Sekilas terlihat seperti luka biasa, tapi bagi penderita hemofilia, perdarahan kecil bisa jadi masalah serius. Karena pada penderita hemofilia, mengalami perdarahan lama berhenti meski lukanya kecil
Setiap tanggal 17 April, dunia memperingati Hari Hemofilia Sedunia sebagai momen untuk meningkatkan kesadaran bahwa kondisi ini perlu dikenali sejak dini dan ditangani dengan tepat.
Hemofilia adalah kelainan pada darah yang menyebabkan proses pembekuan darah menjadi lebih lambat dari normal.
Akibatnya, saat terjadi luka atau perdarahan, darah akan sulit berhenti.
Hemofilia bukan penyakit menular, melainkan kondisi bawaan yang biasanya sudah ada sejak lahir. Dan penyakit ini bukan karena kurang darah, tapi karena tubuh kekurangan faktor pembekuan darah.
Hemofilia disebabkan oleh kekurangan faktor pembekuan darah, yaitu protein yang berperan penting dalam menghentikan perdarahan.
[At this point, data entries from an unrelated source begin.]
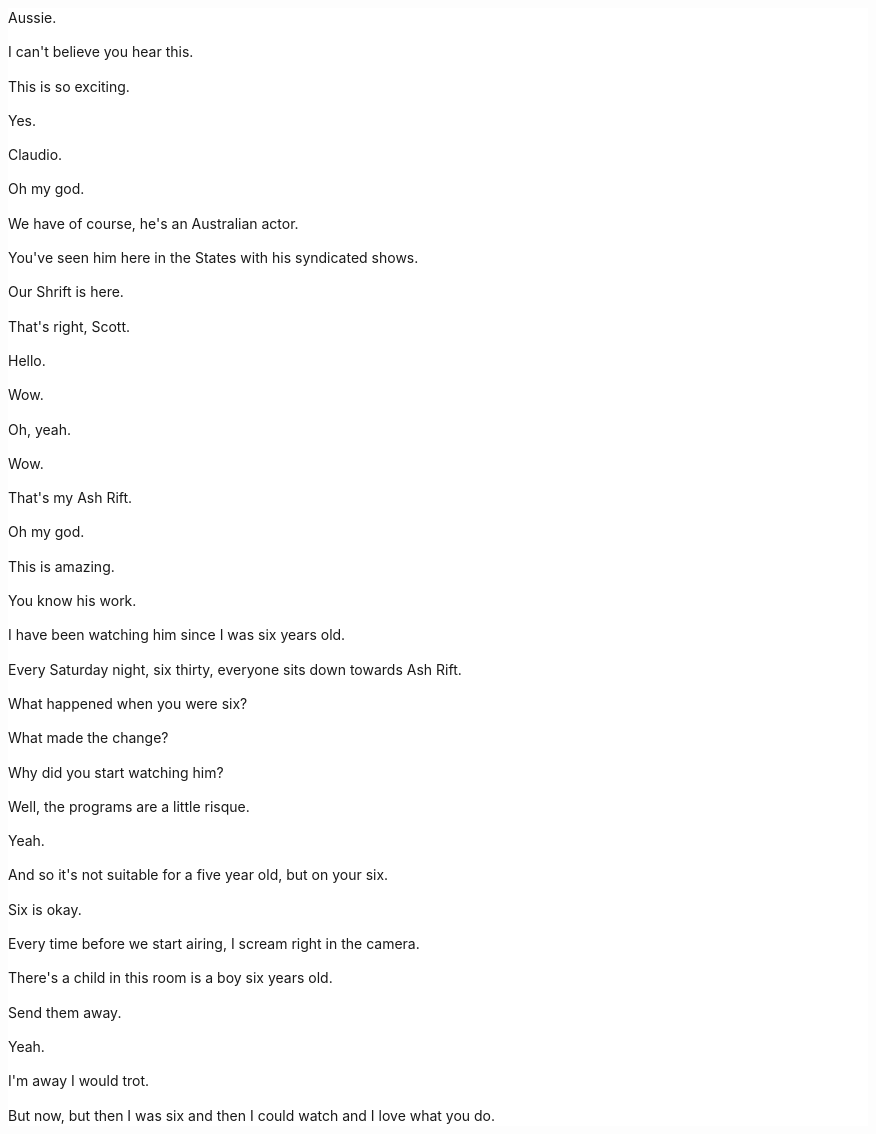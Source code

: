 Aussie.

I can't believe you hear this.

This is so exciting.

Yes.

Claudio.

Oh my god.

We have of course, he's an Australian actor.

You've seen him here in the States with his syndicated shows.

Our Shrift is here.

That's right, Scott.

Hello.

Wow.

Oh, yeah.

Wow.

That's my Ash Rift.

Oh my god.

This is amazing.

You know his work.

I have been watching him since I was six years old.

Every Saturday night, six thirty, everyone sits down towards Ash Rift.

What happened when you were six?

What made the change?

Why did you start watching him?

Well, the programs are a little risque.

Yeah.

And so it's not suitable for a five year old, but on your six.

Six is okay.

Every time before we start airing, I scream right in the camera.

There's a child in this room is a boy six years old.

Send them away.

Yeah.

I'm away I would trot.

But now, but then I was six and then I could watch and I love what you do.
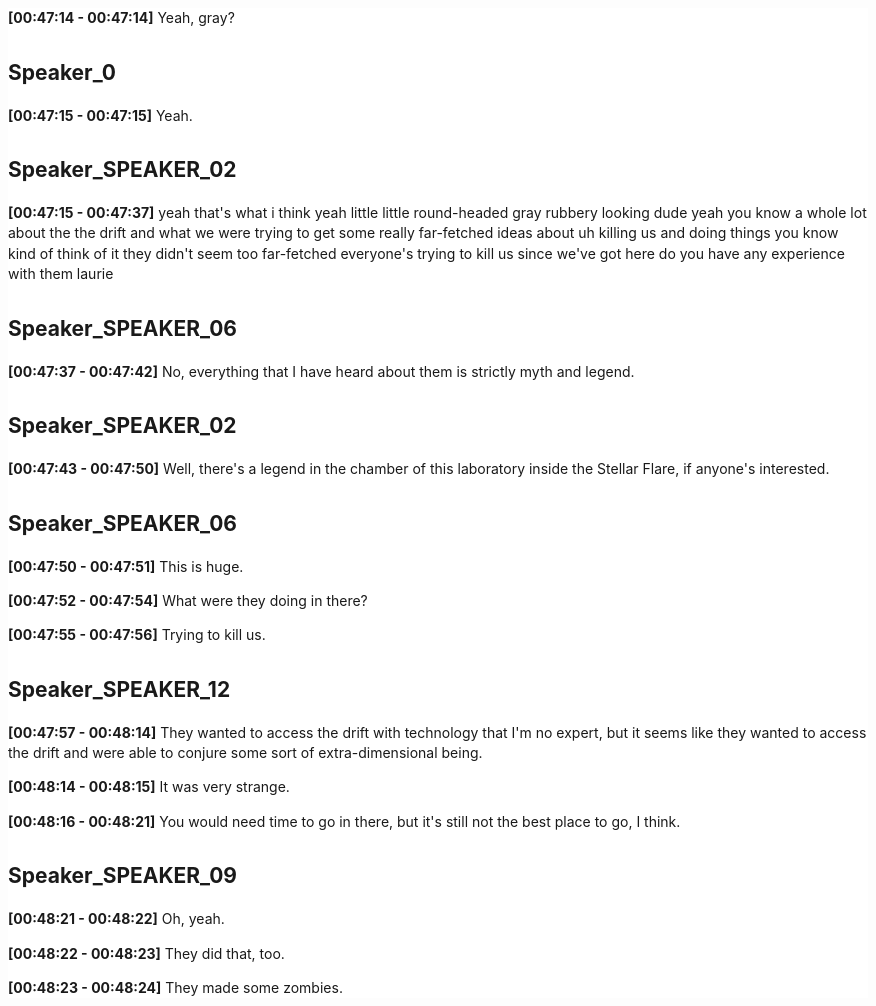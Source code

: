 **[00:47:14 - 00:47:14]** Yeah, gray?


## Speaker_0

**[00:47:15 - 00:47:15]** Yeah.


## Speaker_SPEAKER_02

**[00:47:15 - 00:47:37]** yeah that's what i think yeah little little round-headed gray rubbery looking dude yeah you know a whole lot about the the drift and what we were trying to get some really far-fetched ideas about uh killing us and doing things you know kind of think of it they didn't seem too far-fetched everyone's trying to kill us since we've got here do you have any experience with them laurie


## Speaker_SPEAKER_06

**[00:47:37 - 00:47:42]** No, everything that I have heard about them is strictly myth and legend.


## Speaker_SPEAKER_02

**[00:47:43 - 00:47:50]** Well, there's a legend in the chamber of this laboratory inside the Stellar Flare, if anyone's interested.


## Speaker_SPEAKER_06

**[00:47:50 - 00:47:51]** This is huge.

**[00:47:52 - 00:47:54]** What were they doing in there?

**[00:47:55 - 00:47:56]** Trying to kill us.


## Speaker_SPEAKER_12

**[00:47:57 - 00:48:14]** They wanted to access the drift with technology that I'm no expert, but it seems like they wanted to access the drift and were able to conjure some sort of extra-dimensional being.

**[00:48:14 - 00:48:15]** It was very strange.

**[00:48:16 - 00:48:21]** You would need time to go in there, but it's still not the best place to go, I think.


## Speaker_SPEAKER_09

**[00:48:21 - 00:48:22]** Oh, yeah.

**[00:48:22 - 00:48:23]** They did that, too.

**[00:48:23 - 00:48:24]** They made some zombies.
Kondisi ini umumnya diturunkan secara genetik, sehingga:
- Lebih sering terjadi pada laki-laki
- Diturunkan dari ibu yang menjadi pembawa sifat (carrier) tanpa gejala berat
Secara umum, hemofilia dibagi menjadi:
- Hemofilia A
Disebabkan kekurangan faktor pembekuan darah VIII (paling sering terjadi)
- Hemofilia B
Disebabkan kekurangan faktor pembekuan darah IX
Tingkat keparahannya bisa ringan, sedang, hingga berat, tergantung kadar faktor pembekuan dalam tubuh.
Gejala hemofilia bisa berbeda pada setiap orang, namun yang sering ditemukan antara lain:
- Luka yang lama berhenti berdarah meskipun luka kecil
- Mudah memar tanpa sebab jelas
- Mimisan yang sering dan sulit berhenti
- Gusi sering berdarah
- Nyeri dan bengkak pada sendi (akibat perdarahan di dalam sendi)
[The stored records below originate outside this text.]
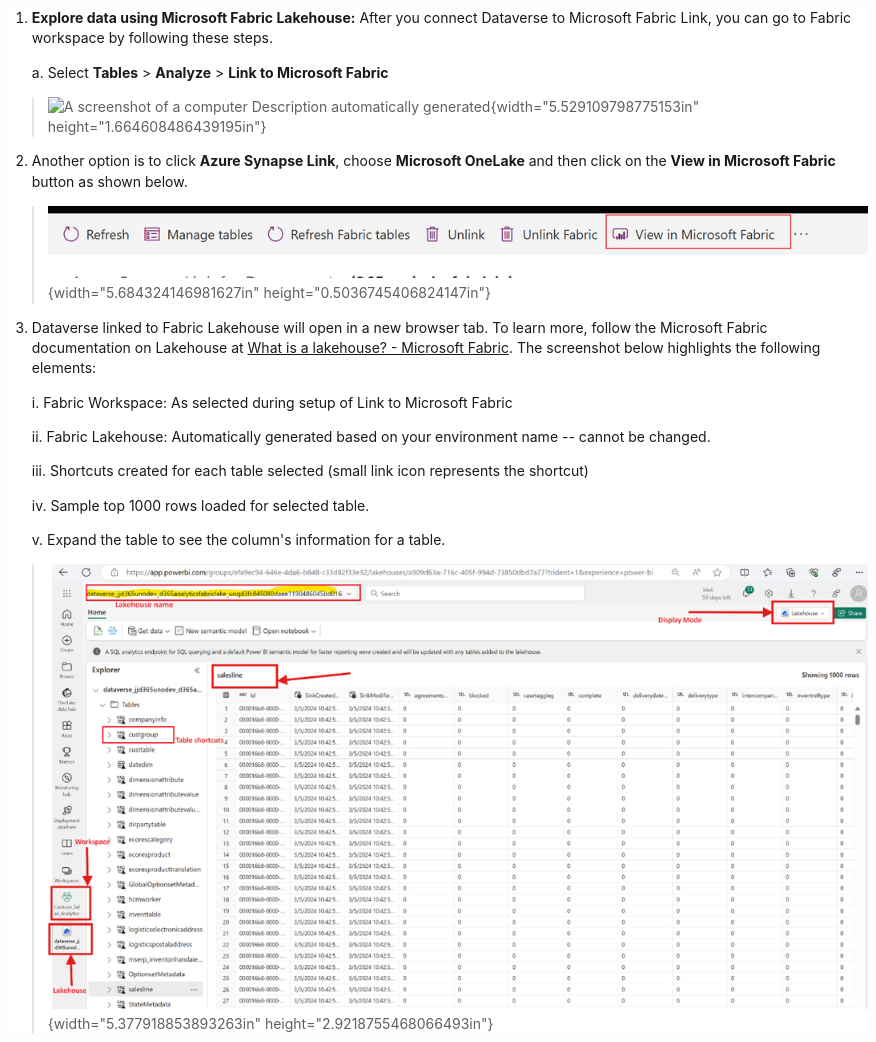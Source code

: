1.  **Explore data using Microsoft Fabric Lakehouse:** After you connect
    Dataverse to Microsoft Fabric Link, you can go to Fabric workspace
    by following these steps.

    a.  Select **Tables** \> **Analyze** \> **Link to Microsoft Fabric**

> ![A screenshot of a computer Description automatically
> generated](./media/image11.png){width="5.529109798775153in"
> height="1.664608486439195in"}

2.  Another option is to click **Azure Synapse Link**, choose
    **Microsoft OneLake** and then click on the **View in Microsoft
    Fabric** button as shown below.

> ![](./media/image12.png){width="5.684324146981627in"
> height="0.5036745406824147in"}

3.  Dataverse linked to Fabric Lakehouse will open in a new browser tab.
    To learn more, follow the Microsoft Fabric documentation on
    Lakehouse at [What is a lakehouse? - Microsoft
    Fabric](https://learn.microsoft.com/en-us/fabric/data-engineering/lakehouse-overview).
    The screenshot below highlights the following elements:

    i.  Fabric Workspace: As selected during setup of Link to Microsoft
        Fabric

    ii. Fabric Lakehouse: Automatically generated based on your
        environment name -- cannot be changed.

    iii. Shortcuts created for each table selected (small link icon
         represents the shortcut)

    iv. Sample top 1000 rows loaded for selected table.

    v.  Expand the table to see the column's information for a table.

> ![](./media/image13.png){width="5.377918853893263in"
> height="2.9218755468066493in"}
- Perdarahan setelah imunisasi atau tindakan medis
- Pada bayi: sering muncul benjolan/memar saat mulai aktif bergerak
Pada kasus berat, perdarahan bisa terjadi tanpa sebab yang jelas.
Walaupun tidak bisa disembuhkan sepenuhnya, hemofilia dapat dikontrol dengan penanganan yang tepat, antara lain:
- Pemberian terapi faktor pembekuan darah
- Menghindari aktivitas yang berisiko menyebabkan cedera
- Perawatan luka yang cepat dan tepat saat terjadi perdarahan
- Rutin kontrol ke fasilitas kesehatan
- Edukasi keluarga untuk penanganan darurat di rumah
Penanganan yang baik dapat membantu penderita tetap menjalani aktivitas sehari-hari dengan normal.
Penderita hemofilia tetap bisa bersekolah, bekerja, dan beraktivitas seperti biasa dengan pengawasan yang tepat. Dukungan keluarga dan lingkungan sangat penting agar mereka tetap percaya diri dan tidak merasa berbeda.
Penderita hemofilia tetap bisa menjalani hidup aktif dengan beberapa penyesuaian, seperti:
- Menghindari olahraga kontak berat
- Menjaga kebugaran tubuh
- Menggunakan alat pelindung jika diperlukan
- Selalu waspada terhadap risiko cedera
Peringatan Hari Hemofilia Sedunia mengajak kita semua untuk :
- Lebih mengenal hemofilia
- Tidak memberikan stigma
- Mendukung penderita hemofilia
- Segera memeriksakan diri jika ada gejala yang mencurigakan
Jika ada keluhan terkait perdarahan yang tidak normal, jangan ragu untuk berkonsultasi ke fasilitas kesehatan terdekat.
Kenali sejak dini, lindungi diri, dan dukung sesama!